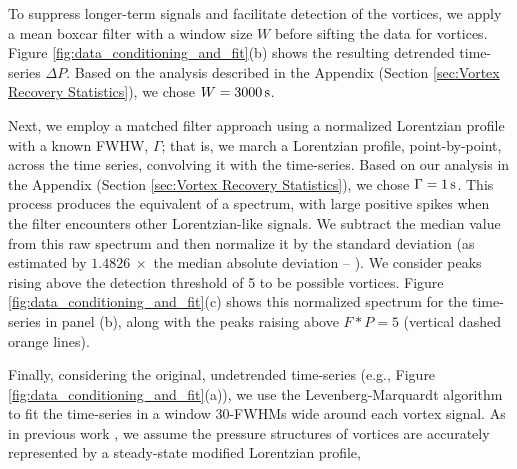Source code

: \documentclass{aastex63}
\begin{document}
To suppress longer-term signals and facilitate detection of the vortices, we apply a mean boxcar filter with a window size $W$ before sifting the data for vortices. Figure \ref{fig:data_conditioning_and_fit}(b) shows the resulting detrended time-series $\Delta P$. Based on the analysis described in the Appendix (Section \ref{sec:Vortex Recovery Statistics}), we chose $W = 3000\,{\rm s}$. 

Next, we employ a matched filter approach \citep[][ch.~13]{Press2007} using a normalized Lorentzian profile with a known FWHW, $\Gamma$; that is, we march a Lorentzian profile, point-by-point, across the time series, convolving it with the time-series. Based on our analysis in the Appendix (Section \ref{sec:Vortex Recovery Statistics}), we chose $\Gamma = 1\,{\rm s}$. This process produces the equivalent of a spectrum, with large positive spikes when the filter encounters other Lorentzian-like signals. We subtract the median value from this raw spectrum and then normalize it by the standard deviation (as estimated by $1.4826\ \times$ the median absolute deviation -- \citealp{doi:10.1080/01621459.1993.10476408}). We consider peaks rising above the detection threshold of 5 to be possible vortices. Figure \ref{fig:data_conditioning_and_fit}(c) shows this normalized spectrum for the time-series in panel (b), along with the peaks raising above $F \ast P = 5$ (vertical dashed orange lines). 

Finally, considering the original, undetrended time-series (e.g., Figure \ref{fig:data_conditioning_and_fit}(a)), we use the Levenberg-Marquardt algorithm \citep[cf.][]{Press2007} to fit the time-series in a window 30-FWHMs wide around each vortex signal. As in previous work \citep[e.g.,][]{2016JGRE..121.1514K}, we assume the pressure structures of vortices are accurately represented by a steady-state modified Lorentzian profile,
\end{document}
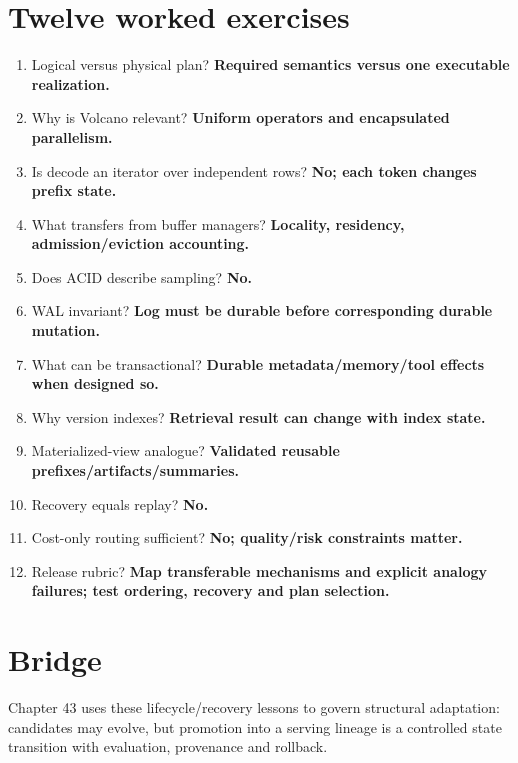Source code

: \section{Twelve worked exercises}
\begin{enumerate}
\item Logical versus physical plan? \textbf{Required semantics versus one executable realization.}
\item Why is Volcano relevant? \textbf{Uniform operators and encapsulated parallelism.}
\item Is decode an iterator over independent rows? \textbf{No; each token changes prefix state.}
\item What transfers from buffer managers? \textbf{Locality, residency, admission/eviction accounting.}
\item Does ACID describe sampling? \textbf{No.}
\item WAL invariant? \textbf{Log must be durable before corresponding durable mutation.}
\item What can be transactional? \textbf{Durable metadata/memory/tool effects when designed so.}
\item Why version indexes? \textbf{Retrieval result can change with index state.}
\item Materialized-view analogue? \textbf{Validated reusable prefixes/artifacts/summaries.}
\item Recovery equals replay? \textbf{No.}
\item Cost-only routing sufficient? \textbf{No; quality/risk constraints matter.}
\item Release rubric? \textbf{Map transferable mechanisms and explicit analogy failures; test ordering, recovery and plan selection.}
\end{enumerate}

\section{Bridge}
Chapter 43 uses these lifecycle/recovery lessons to govern structural adaptation: candidates may evolve, but promotion into a serving lineage is a controlled state transition with evaluation, provenance and rollback.
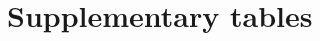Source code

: \section{Supplementary tables}

\begin{table}[!htbp]
\centering\small
\caption{Top three residues by PSSM log-odds at each position, per protease (best first).}
\label{tab:topres}
\end{table}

## TASK DETAILS
Repeat the data exactly, dropping every picture it holds.

## RESPONSE BOX
Source code

: \documentclass{aastex63}
\begin{document}
To suppress longer-term signals and facilitate detection of the vortices, we apply a mean boxcar filter with a window size $W$ before sifting the data for vortices. Figure \ref{fig:data_conditioning_and_fit}(b) shows the resulting detrended time-series $\Delta P$. Based on the analysis described in the Appendix (Section \ref{sec:Vortex Recovery Statistics}), we chose $W = 3000\,{\rm s}$. 

Next, we employ a matched filter approach \citep[][ch.~13]{Press2007} using a normalized Lorentzian profile with a known FWHW, $\Gamma$; that is, we march a Lorentzian profile, point-by-point, across the time series, convolving it with the time-series. Based on our analysis in the Appendix (Section \ref{sec:Vortex Recovery Statistics}), we chose $\Gamma = 1\,{\rm s}$. This process produces the equivalent of a spectrum, with large positive spikes when the filter encounters other Lorentzian-like signals. We subtract the median value from this raw spectrum and then normalize it by the standard deviation (as estimated by $1.4826\ \times$ the median absolute deviation -- \citealp{doi:10.1080/01621459.1993.10476408}). We consider peaks rising above the detection threshold of 5 to be possible vortices. Figure \ref{fig:data_conditioning_and_fit}(c) shows this normalized spectrum for the time-series in panel (b), along with the peaks raising above $F \ast P = 5$ (vertical dashed orange lines). 

Finally, considering the original, undetrended time-series (e.g., Figure \ref{fig:data_conditioning_and_fit}(a)), we use the Levenberg-Marquardt algorithm \citep[cf.][]{Press2007} to fit the time-series in a window 30-FWHMs wide around each vortex signal. As in previous work \citep[e.g.,][]{2016JGRE..121.1514K}, we assume the pressure structures of vortices are accurately represented by a steady-state modified Lorentzian profile,
\end{document}
Source code

: \section{Twelve worked exercises}
\begin{enumerate}
\item Logical versus physical plan? \textbf{Required semantics versus one executable realization.}
\item Why is Volcano relevant? \textbf{Uniform operators and encapsulated parallelism.}
\item Is decode an iterator over independent rows? \textbf{No; each token changes prefix state.}
\item What transfers from buffer managers? \textbf{Locality, residency, admission/eviction accounting.}
\item Does ACID describe sampling? \textbf{No.}
\item WAL invariant? \textbf{Log must be durable before corresponding durable mutation.}
\item What can be transactional? \textbf{Durable metadata/memory/tool effects when designed so.}
\item Why version indexes? \textbf{Retrieval result can change with index state.}
\item Materialized-view analogue? \textbf{Validated reusable prefixes/artifacts/summaries.}
\item Recovery equals replay? \textbf{No.}
\item Cost-only routing sufficient? \textbf{No; quality/risk constraints matter.}
\item Release rubric? \textbf{Map transferable mechanisms and explicit analogy failures; test ordering, recovery and plan selection.}
\end{enumerate}

\section{Bridge}
Chapter 43 uses these lifecycle/recovery lessons to govern structural adaptation: candidates may evolve, but promotion into a serving lineage is a controlled state transition with evaluation, provenance and rollback.
Source code

: \section{Supplementary tables}

\begin{table}[!htbp]
\centering\small
\caption{Top three residues by PSSM log-odds at each position, per protease (best first).}
\label{tab:topres}
\end{table}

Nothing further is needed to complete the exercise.